Sometimes I think my favorite photo is the one I haven’t found yet.  How exciting would it be to find a picture of Enoch Galusha Howard, one of the ancestors I wrote about in Week One, in his lighthouse keeper’s uniform? I don’t know much about my great grandfather Andrew Marshall Walt – it would be wonderful to find a photo of him with his parents. Yesterday I checked out of the library a digital scanner that will allow me to scan all the slides I have from years ago and save them to my computer.  Perhaps my new favorite photo will be among the pictures in that collection.

But for now, my favorite photo isn’t special because of the photo itself necessarily – although it is a wonderful, old picture of an ancestor.  It’s special because of the way it came to me and the bonds of family connections it reminds me of.

Sarah Flewelling Howard Hawley

The subject of the photo is my great, great grandmother, Sarah Flewelling Howard Hawley.  An imprint at the bottom of the cardboard frame around the picture indicates it was taken at “Deery Art Hall Port Huron.” I did a quick Google search and found that Deery Art Hall in Port Huron, Michigan was a studio in existence from 1899-1901.[i] So my tentative conclusion is that Sarah was around 32 years old when the picture was taken.

I had been researching Sarah a long time before I was given her picture.  I knew that she was born in New Brunswick, Canada in 1858 to Abel Flewelling and Ruth Elliott Flewelling, the first of their nine children (as far as I can tell).  The Flewellings moved their family to Port Huron, Michigan when Sarah was around seven years old and it appears that Sarah was still residing there when she married George Howard on October 16, 1877.  Thereafter, she and George lived in Alpena, Michigan.  Sarah had four children with George – Frank Fayette, Elbe, Clinton Dewitt, and my great grandmother, Etta Agnes.

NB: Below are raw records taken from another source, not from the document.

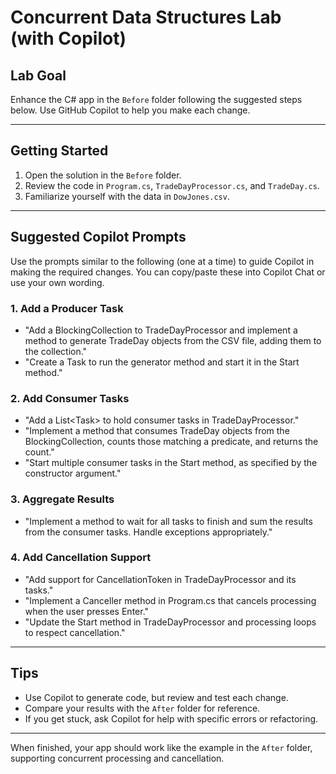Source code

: # Concurrent Data Structures Lab (with Copilot)

## Lab Goal
Enhance the C# app in the `Before` folder following the suggested steps below. Use GitHub Copilot to help you make each change.

---

## Getting Started
1. Open the solution in the `Before` folder.
2. Review the code in `Program.cs`, `TradeDayProcessor.cs`, and `TradeDay.cs`.
3. Familiarize yourself with the data in `DowJones.csv`.

---

## Suggested Copilot Prompts
Use the prompts similar to the following (one at a time) to guide Copilot in making the required changes. You can copy/paste these into Copilot Chat or use your own wording.

### 1. Add a Producer Task
- "Add a BlockingCollection<TradeDay> to TradeDayProcessor and implement a method to generate TradeDay objects from the CSV file, adding them to the collection."
- "Create a Task to run the generator method and start it in the Start method."

### 2. Add Consumer Tasks
- "Add a List<Task<int>> to hold consumer tasks in TradeDayProcessor."
- "Implement a method that consumes TradeDay objects from the BlockingCollection, counts those matching a predicate, and returns the count."
- "Start multiple consumer tasks in the Start method, as specified by the constructor argument."

### 3. Aggregate Results
- "Implement a method to wait for all tasks to finish and sum the results from the consumer tasks. Handle exceptions appropriately."

### 4. Add Cancellation Support
- "Add support for CancellationToken in TradeDayProcessor and its tasks."
- "Implement a Canceller method in Program.cs that cancels processing when the user presses Enter."
- "Update the Start method in TradeDayProcessor and processing loops to respect cancellation."

---

## Tips
- Use Copilot to generate code, but review and test each change.
- Compare your results with the `After` folder for reference.
- If you get stuck, ask Copilot for help with specific errors or refactoring.

---

When finished, your app should work like the example in the `After` folder, supporting concurrent processing and cancellation.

However, shortly after Etta Agnes was born in 1885, Sarah left George.[ii]  The 1900 Census seems to indicate that Sarah apparently divorced George and married Charles Hawley.  At the time of that census Sarah and Charles resided in Ogemaw County, Michigan with five children born to them along with Sarah’s children Dewitt and Agnes.

Sarah endured her share of troubles in life.  A three-month-old child died in 1900.  Her husband Charles left her and their children sometime between 1902 and 1910, no doubt causing her a great deal of economic insecurity.[iii] She died in 1936 during an extreme heat wave. Her obituary, appearing in the July 23, 1936 Ogemaw County Herald, said “Everyone who knew her will miss her kindly face in their midst.”[iv]

But what really makes Sarah’s photo a favorite of mine is how I got it.  Two summers ago I spent a few weeks in my hometown of Rose City, Michigan to do some family history research and was fortunate enough to get to meet one of my dad’s first cousins, Patty.  She came over to the house where my grandparents had lived (where I was staying) and brought with her two large photo albums. As we paged through one of the albums, Patty told me about the people in the pictures.  Some were from her dad’s (and my) side of the family, the Walts, and some were from her mother’s side.  When we got to the picture of Sarah, neither one of us knew who she was.  Patty took the picture out of the album and turned it over.  On the back was written “Grandmother Hawley.”[v] I was momentarily speechless. There she was, Sarah Flewelling Howard Hawley – my great, great grandmother.

Patty saw how much it meant to me to see the photo and promptly said, “Here, take it.” At first I demurred – it was part of Patty’s family album and taking a picture of the photograph would be sufficient for me.  But she handed it to me, insisting I take it. My heart was warmed, not only by seeing a picture of the woman I had done so much research on but also by the kindness of a cousin I had just met.

The photo of Sarah became one of my favorites not only because it revealed the face of an ancestor whose life I had been tracing. It became one of my favorites also because it reminds me of making family connections, of meeting a cousin and experiencing her generosity.  I think of Patty each time I look at the photo.

And now I have a request of all of you reading this post.  If you have a favorite photo, please tell me about it in a comment below.  If you can upload the picture in your comment, great! But if not, just a brief description of the photo and why it means so much to you would be super. I am looking forward to seeing or reading about your favorites!


[i] https://clements.umich.edu/files/tinder_directory.pdf

[ii] In 1910 Etta Agnes wrote a letter to the Alcona County Probate Office requesting information on her father George’s estate.  She wrote, “You see, as I am the younger of the four children I do not remember my father, for I suppose you know my mother left him, and I was only about 6 months old or there about.”

[iii] The Ogemaw County land records show the sheriff sold property belonging to Charles (presumably where the family lived) at a foreclosure sale and also levied against the property to satisfy a judgment against Charles. Sarah purchased the property back at the foreclosure sale.

[iv] Perhaps the expression on Sarah’s face in this photo is not the one she wore on a regular basis.

[v] Sarah was Patty’s father’s grandmother. We surmised that either Patty’s mother or her father had written “Grandmother Hawley” on the back of the picture.